The Brilliant recording project seems to have been supervised by violinist Igor Ruhadze, who leads the Ensemble Violini Capricciosi. The soloist for the twelve Opus 2 flute sonatas is Jed Wentz, who leads the Musica ad Rhenum ensemble. There is also a “bonus disc” of this group performing the six Opus 5 trio sonatas led by Wentz on flute rather than Ruhadze on violin.
Locatelli may not have been as prolific as Vivaldi, but his music is definitely engaging. He seems to have had a particular love of suspensions, which make many of his harmonic progressions sound a bit less routine than those of Vivaldi. Also, every now and then he slips in a decidedly unexpected modulation, probably to see if the ensemble he was playing with at the time was paying attention.

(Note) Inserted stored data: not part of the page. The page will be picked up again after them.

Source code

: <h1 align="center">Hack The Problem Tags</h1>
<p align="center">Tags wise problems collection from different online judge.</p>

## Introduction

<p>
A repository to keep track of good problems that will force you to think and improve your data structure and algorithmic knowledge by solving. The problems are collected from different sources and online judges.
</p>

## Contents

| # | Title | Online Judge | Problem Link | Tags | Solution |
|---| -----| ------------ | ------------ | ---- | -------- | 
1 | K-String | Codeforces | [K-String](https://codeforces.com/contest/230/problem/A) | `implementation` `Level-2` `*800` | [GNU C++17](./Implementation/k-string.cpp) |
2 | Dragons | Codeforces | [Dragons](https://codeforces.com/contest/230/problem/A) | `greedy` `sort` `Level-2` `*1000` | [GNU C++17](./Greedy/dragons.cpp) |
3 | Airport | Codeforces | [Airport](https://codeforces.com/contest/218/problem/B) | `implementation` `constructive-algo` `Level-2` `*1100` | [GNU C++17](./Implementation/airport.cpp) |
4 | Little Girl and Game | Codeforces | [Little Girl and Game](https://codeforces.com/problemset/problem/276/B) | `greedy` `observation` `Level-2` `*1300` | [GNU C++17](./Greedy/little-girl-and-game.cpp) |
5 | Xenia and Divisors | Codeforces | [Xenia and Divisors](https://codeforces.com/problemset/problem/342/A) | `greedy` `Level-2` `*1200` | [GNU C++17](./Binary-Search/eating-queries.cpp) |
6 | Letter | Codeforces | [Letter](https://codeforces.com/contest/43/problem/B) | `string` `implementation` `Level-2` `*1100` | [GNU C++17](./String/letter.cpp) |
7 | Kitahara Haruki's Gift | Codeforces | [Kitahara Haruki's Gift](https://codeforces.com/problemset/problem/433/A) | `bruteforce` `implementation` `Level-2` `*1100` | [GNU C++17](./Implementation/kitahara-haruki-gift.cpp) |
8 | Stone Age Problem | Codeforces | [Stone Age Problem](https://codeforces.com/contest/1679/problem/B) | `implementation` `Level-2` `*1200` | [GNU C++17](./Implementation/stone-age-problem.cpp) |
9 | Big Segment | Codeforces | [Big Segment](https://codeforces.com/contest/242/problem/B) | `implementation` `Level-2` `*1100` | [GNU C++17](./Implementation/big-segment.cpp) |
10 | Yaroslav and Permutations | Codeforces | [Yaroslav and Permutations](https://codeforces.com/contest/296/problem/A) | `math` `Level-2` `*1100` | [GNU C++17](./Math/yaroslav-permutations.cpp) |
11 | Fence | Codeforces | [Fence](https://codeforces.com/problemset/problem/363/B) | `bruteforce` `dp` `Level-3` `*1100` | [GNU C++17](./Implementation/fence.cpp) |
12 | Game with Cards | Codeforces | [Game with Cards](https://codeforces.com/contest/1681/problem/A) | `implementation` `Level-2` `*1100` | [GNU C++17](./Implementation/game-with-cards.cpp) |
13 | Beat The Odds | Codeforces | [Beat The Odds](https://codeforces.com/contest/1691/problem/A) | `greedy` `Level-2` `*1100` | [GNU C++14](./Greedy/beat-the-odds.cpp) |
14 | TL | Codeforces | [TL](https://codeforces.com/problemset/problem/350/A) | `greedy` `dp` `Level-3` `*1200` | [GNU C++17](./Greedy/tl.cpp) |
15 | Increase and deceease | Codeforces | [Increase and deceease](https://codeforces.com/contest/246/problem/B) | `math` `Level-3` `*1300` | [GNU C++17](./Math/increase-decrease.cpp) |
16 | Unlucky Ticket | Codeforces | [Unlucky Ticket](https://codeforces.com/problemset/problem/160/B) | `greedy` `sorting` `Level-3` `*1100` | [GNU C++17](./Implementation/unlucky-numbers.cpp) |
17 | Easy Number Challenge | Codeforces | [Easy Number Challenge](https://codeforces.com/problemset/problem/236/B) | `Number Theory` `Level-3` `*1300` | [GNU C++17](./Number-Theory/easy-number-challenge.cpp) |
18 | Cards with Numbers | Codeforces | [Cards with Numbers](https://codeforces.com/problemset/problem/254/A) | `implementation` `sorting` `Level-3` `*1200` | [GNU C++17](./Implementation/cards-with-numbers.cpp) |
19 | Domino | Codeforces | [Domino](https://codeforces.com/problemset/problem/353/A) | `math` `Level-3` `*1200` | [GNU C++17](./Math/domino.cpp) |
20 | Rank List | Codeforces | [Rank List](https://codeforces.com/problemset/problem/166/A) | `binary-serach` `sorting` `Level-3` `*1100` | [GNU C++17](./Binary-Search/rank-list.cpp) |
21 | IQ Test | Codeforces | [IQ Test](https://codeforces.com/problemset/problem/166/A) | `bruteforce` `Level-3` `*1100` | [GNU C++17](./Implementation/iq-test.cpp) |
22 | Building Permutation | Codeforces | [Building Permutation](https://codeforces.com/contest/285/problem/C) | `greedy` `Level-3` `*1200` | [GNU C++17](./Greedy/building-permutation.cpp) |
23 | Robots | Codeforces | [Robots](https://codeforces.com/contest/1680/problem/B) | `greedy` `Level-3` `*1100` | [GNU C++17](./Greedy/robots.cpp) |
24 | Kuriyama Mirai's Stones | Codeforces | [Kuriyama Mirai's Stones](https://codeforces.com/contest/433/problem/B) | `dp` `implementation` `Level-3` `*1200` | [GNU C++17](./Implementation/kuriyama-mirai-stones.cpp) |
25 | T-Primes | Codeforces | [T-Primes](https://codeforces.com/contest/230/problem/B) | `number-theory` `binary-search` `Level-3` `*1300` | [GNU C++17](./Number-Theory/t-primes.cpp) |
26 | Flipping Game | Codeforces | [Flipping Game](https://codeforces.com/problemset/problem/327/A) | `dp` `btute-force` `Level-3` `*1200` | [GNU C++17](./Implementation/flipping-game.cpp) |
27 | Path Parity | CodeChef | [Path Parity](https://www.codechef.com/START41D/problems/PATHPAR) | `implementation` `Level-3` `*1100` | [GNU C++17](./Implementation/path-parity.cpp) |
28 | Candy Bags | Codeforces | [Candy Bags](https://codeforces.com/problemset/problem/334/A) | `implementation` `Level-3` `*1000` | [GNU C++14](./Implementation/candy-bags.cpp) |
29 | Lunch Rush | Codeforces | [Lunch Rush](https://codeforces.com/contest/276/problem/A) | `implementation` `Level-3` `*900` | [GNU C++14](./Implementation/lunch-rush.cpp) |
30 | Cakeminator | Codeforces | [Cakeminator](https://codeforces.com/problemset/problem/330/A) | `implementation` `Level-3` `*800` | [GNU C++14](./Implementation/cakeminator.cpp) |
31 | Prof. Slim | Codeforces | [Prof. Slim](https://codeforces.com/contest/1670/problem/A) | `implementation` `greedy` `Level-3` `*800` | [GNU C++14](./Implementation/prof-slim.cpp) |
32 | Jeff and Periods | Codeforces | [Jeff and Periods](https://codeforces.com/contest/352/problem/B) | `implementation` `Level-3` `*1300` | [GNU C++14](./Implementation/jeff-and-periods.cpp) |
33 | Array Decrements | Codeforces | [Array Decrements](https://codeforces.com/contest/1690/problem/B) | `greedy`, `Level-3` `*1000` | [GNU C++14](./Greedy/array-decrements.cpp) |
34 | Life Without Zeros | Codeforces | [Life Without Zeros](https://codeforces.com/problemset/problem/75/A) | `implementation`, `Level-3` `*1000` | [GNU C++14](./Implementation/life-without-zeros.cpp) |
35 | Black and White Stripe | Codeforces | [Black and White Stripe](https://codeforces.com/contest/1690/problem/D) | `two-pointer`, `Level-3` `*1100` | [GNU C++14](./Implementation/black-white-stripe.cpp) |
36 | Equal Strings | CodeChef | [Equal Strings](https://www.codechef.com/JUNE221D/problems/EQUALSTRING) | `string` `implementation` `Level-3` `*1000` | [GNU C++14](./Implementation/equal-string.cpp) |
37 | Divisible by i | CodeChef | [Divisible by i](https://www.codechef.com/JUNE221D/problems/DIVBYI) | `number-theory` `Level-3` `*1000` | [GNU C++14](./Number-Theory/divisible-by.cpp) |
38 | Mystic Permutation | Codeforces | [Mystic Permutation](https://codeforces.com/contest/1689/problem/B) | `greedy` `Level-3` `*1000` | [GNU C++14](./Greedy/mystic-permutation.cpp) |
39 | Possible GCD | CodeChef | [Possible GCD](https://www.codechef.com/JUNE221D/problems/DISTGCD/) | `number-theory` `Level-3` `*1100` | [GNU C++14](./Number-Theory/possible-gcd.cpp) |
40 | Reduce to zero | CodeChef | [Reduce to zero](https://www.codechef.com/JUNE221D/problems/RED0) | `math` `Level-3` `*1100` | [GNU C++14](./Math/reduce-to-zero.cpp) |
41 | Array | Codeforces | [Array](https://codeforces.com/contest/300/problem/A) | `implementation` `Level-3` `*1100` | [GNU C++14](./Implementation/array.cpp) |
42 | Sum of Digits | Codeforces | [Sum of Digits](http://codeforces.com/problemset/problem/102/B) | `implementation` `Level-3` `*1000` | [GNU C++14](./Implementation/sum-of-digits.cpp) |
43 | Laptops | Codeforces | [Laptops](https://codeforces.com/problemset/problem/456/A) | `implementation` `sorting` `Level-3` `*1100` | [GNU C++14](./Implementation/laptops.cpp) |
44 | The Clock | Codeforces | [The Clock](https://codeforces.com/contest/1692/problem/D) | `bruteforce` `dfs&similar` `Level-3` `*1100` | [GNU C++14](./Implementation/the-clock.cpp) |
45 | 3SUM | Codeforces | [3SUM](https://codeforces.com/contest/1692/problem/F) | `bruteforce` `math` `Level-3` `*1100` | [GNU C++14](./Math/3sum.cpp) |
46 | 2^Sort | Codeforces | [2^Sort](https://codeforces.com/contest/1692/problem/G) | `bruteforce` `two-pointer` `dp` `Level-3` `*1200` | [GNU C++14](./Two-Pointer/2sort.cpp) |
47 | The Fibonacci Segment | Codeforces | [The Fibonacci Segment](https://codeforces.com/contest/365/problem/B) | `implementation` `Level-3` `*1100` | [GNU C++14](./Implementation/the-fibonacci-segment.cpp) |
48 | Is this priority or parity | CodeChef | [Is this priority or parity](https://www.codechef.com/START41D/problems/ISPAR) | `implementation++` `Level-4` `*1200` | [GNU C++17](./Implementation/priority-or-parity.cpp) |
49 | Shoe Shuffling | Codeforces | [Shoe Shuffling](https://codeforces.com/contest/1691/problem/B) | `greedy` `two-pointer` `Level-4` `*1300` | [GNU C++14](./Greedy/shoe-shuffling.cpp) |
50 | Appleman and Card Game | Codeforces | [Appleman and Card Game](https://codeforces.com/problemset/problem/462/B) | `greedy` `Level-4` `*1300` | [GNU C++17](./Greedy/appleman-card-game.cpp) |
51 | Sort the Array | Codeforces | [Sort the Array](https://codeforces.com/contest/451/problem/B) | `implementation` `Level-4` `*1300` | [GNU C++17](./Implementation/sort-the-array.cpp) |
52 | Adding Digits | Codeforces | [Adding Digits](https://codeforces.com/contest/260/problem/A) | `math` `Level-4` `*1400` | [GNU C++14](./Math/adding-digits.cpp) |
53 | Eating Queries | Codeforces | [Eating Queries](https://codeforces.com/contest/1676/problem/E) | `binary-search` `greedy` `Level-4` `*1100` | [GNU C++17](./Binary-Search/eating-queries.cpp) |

However, with all due respect to Wentz’ polished performances, this collection is primarily about solo violin virtuosity. It is thus more than a little impressive how many rabbits keep popping out of the hat over the course of eighteen CDs. This is not to recommend listening to the entire collection in a single binge session, but there is strong evidence that Locatelli was always seeking out new tricks to impress others with how talented he was. The impression definitely registered with Paganini, since the first capriccio in his Opus 1 collection is a clear appropriation of one of the notated cadenzas in Locatelli’s Opus 3 collection of twelve violin concertos. Entitled L’Arte del Violino (the art of the violin), this publication accompanied the twelve concertos with 24 cadenzas (called “Capprici”), one for each of the outer movements of each of the three-movement concertos.
Presumably those notated cadenzas involved post hoc documentation of spontaneous improvisations. This raises one final virtue of the recordings in this collection. The musicians may be playing from notated parts, but there is always a sense of spontaneity in their performances. This is particularly evident in Ruhadze’s solo work, but his spirit always seem to diffuse into all of his supporting players.